Regarding mutualization, Rosas believes that “It cannot be applied retroactively to offset the Isapres debt, because the excess collection existed and is not extinguished by those who were not overcharged (that was the reasoning behind the ‘mutualization’) and there is no space or neither technical nor political to insist on that path.”

The parliamentarian indicates that the indications must be precise, since “they must make it clear that the isapres nor their related companies can go bankrupt and create a new isapre, in order not to pay their obligations” and neither “can they imply a forgiveness of the debt and non-compliance of the Supreme Court ruling.”

For insurers, The most important thing is that the methodology determined allows for restoring balance in the system, complying with the rulings of the Supreme Court, in order to allow continuity in the coverage of people, who – they assure – are seriously threatened.

They assume that they will not receive the profits in 10 years and that the amount of 1.18 billion dollars to be paid, which the Executive proposes, is a threatening figure for some insurers. However, Another factor that also worries the Isapres is time, given that, if there is no clarity about the future as soon as possible, some could go bankrupt before having received a response from the political world.

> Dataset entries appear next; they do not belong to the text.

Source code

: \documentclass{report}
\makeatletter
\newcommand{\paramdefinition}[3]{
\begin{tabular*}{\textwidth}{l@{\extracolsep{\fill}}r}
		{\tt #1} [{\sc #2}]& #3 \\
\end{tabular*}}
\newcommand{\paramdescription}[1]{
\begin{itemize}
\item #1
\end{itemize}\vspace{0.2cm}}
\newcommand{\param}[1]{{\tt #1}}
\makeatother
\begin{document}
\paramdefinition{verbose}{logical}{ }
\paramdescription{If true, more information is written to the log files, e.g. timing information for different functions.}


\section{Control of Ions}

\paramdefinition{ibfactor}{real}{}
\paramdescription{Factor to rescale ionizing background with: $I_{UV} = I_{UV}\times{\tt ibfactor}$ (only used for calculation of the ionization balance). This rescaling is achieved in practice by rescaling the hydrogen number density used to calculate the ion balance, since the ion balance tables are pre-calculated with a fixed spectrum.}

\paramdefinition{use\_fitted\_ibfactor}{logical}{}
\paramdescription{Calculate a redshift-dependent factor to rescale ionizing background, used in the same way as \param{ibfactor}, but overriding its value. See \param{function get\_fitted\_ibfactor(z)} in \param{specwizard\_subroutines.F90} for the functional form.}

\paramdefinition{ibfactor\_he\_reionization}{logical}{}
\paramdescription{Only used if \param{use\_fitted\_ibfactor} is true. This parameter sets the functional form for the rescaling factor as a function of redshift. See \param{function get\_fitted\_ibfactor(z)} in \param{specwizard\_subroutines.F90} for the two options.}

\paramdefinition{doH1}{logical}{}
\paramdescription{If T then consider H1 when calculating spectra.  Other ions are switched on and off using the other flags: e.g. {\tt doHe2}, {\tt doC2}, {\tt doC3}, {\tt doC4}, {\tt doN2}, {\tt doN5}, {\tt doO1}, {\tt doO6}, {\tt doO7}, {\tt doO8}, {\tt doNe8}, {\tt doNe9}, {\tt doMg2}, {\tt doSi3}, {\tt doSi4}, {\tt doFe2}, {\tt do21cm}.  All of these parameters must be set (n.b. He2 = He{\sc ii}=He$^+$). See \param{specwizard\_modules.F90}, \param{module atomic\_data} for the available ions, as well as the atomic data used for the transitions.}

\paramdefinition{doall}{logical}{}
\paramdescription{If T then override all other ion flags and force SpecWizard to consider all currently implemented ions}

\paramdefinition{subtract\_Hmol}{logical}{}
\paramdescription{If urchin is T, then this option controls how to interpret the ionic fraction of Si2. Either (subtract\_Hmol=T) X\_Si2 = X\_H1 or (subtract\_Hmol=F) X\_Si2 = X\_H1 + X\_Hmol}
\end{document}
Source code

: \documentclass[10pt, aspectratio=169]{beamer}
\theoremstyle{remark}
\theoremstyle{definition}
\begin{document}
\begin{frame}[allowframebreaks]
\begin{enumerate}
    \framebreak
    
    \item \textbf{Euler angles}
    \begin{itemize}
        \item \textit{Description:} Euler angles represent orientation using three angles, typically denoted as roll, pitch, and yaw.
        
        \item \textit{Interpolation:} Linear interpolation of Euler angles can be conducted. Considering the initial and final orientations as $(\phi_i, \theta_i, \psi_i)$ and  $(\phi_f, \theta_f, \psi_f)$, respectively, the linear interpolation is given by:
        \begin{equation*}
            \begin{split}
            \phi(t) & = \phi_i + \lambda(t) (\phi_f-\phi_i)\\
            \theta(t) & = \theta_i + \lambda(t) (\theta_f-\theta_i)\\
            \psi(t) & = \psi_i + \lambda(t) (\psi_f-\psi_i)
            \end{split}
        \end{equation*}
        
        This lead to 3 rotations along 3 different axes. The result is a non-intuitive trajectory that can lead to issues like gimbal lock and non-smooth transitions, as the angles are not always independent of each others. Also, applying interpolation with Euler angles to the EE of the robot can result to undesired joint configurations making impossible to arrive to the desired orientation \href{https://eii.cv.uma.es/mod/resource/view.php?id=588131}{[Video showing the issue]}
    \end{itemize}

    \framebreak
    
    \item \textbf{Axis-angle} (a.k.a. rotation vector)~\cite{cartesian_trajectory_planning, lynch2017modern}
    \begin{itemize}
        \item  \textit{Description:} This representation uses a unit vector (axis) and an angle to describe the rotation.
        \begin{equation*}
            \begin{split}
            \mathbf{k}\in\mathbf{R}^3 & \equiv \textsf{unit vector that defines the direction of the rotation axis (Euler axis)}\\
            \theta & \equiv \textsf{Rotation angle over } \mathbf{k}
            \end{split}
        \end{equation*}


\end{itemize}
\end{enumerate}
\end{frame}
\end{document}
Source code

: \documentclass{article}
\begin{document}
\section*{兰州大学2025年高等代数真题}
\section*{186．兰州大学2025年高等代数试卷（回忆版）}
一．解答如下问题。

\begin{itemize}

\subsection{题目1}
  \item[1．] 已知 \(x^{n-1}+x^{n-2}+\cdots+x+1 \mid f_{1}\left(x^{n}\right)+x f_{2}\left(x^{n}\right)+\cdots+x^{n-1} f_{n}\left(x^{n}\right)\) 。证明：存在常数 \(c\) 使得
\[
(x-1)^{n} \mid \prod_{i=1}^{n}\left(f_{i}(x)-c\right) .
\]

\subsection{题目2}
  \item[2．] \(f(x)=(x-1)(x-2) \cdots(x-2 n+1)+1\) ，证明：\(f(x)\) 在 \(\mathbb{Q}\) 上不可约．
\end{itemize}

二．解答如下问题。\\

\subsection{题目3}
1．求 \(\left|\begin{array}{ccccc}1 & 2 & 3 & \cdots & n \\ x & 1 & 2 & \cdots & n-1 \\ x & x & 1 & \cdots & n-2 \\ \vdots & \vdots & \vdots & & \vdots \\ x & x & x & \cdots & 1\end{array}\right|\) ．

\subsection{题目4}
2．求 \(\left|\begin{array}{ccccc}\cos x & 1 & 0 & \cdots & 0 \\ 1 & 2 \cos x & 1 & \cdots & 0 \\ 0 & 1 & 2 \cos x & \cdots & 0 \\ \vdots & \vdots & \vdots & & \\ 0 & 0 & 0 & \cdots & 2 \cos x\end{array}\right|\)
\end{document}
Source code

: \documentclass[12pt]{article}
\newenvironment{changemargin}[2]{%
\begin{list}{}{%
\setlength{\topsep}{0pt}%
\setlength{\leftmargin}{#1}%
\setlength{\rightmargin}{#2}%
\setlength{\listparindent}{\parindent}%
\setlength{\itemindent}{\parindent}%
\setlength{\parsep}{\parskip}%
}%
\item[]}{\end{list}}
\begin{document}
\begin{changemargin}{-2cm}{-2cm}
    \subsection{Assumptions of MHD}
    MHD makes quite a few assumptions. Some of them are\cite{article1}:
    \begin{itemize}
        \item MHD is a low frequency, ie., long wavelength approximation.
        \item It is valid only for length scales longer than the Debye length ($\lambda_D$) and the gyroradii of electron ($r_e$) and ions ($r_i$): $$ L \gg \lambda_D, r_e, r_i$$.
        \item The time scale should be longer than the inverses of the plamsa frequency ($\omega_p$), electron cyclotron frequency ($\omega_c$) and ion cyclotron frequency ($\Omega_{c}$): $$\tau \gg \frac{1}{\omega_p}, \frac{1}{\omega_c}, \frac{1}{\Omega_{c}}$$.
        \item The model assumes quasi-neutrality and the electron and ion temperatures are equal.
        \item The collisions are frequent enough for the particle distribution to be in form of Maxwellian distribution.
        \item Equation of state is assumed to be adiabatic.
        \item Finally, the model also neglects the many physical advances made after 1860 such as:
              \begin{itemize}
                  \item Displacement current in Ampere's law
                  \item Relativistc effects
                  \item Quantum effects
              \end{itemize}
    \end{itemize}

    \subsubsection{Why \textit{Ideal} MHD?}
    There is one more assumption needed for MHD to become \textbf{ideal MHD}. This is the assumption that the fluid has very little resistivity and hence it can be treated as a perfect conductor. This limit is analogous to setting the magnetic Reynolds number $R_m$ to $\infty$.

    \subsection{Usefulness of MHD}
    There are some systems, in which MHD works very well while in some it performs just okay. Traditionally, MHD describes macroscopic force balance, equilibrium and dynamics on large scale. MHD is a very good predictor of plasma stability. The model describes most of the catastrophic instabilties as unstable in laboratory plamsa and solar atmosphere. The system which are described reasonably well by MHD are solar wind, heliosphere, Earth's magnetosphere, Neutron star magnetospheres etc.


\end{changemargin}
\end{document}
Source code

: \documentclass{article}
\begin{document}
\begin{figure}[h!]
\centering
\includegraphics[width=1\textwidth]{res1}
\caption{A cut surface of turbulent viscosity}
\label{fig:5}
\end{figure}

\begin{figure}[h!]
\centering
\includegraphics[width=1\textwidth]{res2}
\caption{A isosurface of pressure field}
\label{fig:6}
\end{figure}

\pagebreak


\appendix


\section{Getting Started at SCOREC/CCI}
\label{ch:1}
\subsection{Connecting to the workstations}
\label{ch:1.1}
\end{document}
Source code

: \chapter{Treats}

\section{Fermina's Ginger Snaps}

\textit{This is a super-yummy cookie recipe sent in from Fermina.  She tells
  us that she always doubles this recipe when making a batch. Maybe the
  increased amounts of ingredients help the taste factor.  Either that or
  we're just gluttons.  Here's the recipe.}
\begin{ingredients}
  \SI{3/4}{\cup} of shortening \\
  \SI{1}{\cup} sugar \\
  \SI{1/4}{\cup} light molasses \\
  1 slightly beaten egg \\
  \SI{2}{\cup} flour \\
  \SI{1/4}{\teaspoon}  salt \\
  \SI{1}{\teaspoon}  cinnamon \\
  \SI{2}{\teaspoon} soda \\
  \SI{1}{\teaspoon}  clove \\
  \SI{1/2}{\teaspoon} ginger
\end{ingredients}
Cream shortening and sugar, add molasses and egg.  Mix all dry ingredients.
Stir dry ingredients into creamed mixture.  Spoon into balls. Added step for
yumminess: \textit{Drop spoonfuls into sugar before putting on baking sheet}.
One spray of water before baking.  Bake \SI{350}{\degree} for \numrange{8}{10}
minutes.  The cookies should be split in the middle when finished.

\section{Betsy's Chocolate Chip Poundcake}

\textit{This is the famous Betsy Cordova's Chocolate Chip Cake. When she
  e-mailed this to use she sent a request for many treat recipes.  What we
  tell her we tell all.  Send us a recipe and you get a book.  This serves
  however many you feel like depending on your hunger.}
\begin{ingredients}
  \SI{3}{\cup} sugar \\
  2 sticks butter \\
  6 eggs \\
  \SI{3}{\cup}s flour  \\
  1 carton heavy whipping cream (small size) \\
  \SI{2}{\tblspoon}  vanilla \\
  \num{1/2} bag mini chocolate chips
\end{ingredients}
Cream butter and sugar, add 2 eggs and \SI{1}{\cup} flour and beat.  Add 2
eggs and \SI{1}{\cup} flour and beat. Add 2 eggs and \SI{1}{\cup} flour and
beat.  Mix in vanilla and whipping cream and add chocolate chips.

After 4 p.m. yesterday, the Isapres Association shared a statement (Declaration Agich 220324 (1)) in which they referred to the ruling of the TC. “The Court has not indicated that it is unconstitutional to use mutualization, since none of the applicants requested an analysis of the matter. Therefore, this option remains valid, although its application depends on the Executive.”

The union pointed out that “while this is being debated, the private health sector is going through a serious crisis that has lasted 18 months, with an impact on patients and providers” and that “the crucial thing is that the solution allows for the restoration of financial balance, the only way to normalize the operation of the isapres, comply with the rulings and avoid harmful systemic effects.”